» Task to complete
In the listing below, the answer starts at the line that has "z_k \simeq \sum_i" and stops after the line that has "the vertical direction."; please repeat that part exactly and nothing more.

» Study material
BEGIN

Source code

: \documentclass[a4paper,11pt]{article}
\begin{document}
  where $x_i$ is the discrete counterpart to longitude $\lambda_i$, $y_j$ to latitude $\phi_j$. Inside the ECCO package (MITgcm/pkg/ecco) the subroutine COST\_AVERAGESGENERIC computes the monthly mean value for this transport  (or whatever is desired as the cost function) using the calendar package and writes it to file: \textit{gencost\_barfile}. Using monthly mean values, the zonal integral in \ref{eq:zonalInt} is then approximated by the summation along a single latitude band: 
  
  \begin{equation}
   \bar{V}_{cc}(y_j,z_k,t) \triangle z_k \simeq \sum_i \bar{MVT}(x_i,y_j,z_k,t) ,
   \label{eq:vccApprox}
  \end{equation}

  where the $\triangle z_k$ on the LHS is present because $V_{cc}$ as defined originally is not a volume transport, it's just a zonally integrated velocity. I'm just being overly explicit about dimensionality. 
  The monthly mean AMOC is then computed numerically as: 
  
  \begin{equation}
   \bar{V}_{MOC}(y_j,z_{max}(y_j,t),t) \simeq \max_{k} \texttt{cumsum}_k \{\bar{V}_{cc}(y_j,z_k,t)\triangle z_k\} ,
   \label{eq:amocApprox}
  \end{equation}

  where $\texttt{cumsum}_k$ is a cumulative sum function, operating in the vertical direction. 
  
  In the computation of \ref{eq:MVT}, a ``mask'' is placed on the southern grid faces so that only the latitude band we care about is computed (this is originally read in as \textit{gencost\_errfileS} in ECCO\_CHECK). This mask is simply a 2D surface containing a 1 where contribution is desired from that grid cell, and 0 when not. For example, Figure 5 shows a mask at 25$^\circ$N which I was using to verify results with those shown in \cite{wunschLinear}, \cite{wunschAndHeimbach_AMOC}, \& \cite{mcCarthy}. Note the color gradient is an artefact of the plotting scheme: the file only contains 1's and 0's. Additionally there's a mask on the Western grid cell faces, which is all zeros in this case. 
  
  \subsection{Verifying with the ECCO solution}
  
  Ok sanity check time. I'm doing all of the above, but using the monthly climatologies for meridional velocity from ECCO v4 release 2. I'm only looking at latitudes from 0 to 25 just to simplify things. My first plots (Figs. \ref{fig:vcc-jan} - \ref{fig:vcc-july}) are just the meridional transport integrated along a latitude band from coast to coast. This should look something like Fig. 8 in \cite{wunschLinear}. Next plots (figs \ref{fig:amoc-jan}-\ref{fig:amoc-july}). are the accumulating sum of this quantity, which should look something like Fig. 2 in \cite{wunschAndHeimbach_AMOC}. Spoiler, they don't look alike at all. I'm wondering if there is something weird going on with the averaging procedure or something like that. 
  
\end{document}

END

» Problem solution
   \bar{V}_{cc}(y_j,z_k,t) \triangle z_k \simeq \sum_i \bar{MVT}(x_i,y_j,z_k,t) ,
   \label{eq:vccApprox}
  \end{equation}

  where the $\triangle z_k$ on the LHS is present because $V_{cc}$ as defined originally is not a volume transport, it's just a zonally integrated velocity. I'm just being overly explicit about dimensionality. 
  The monthly mean AMOC is then computed numerically as: 
  
  \begin{equation}
   \bar{V}_{MOC}(y_j,z_{max}(y_j,t),t) \simeq \max_{k} \texttt{cumsum}_k \{\bar{V}_{cc}(y_j,z_k,t)\triangle z_k\} ,
   \label{eq:amocApprox}
  \end{equation}

  where $\texttt{cumsum}_k$ is a cumulative sum function, operating in the vertical direction. 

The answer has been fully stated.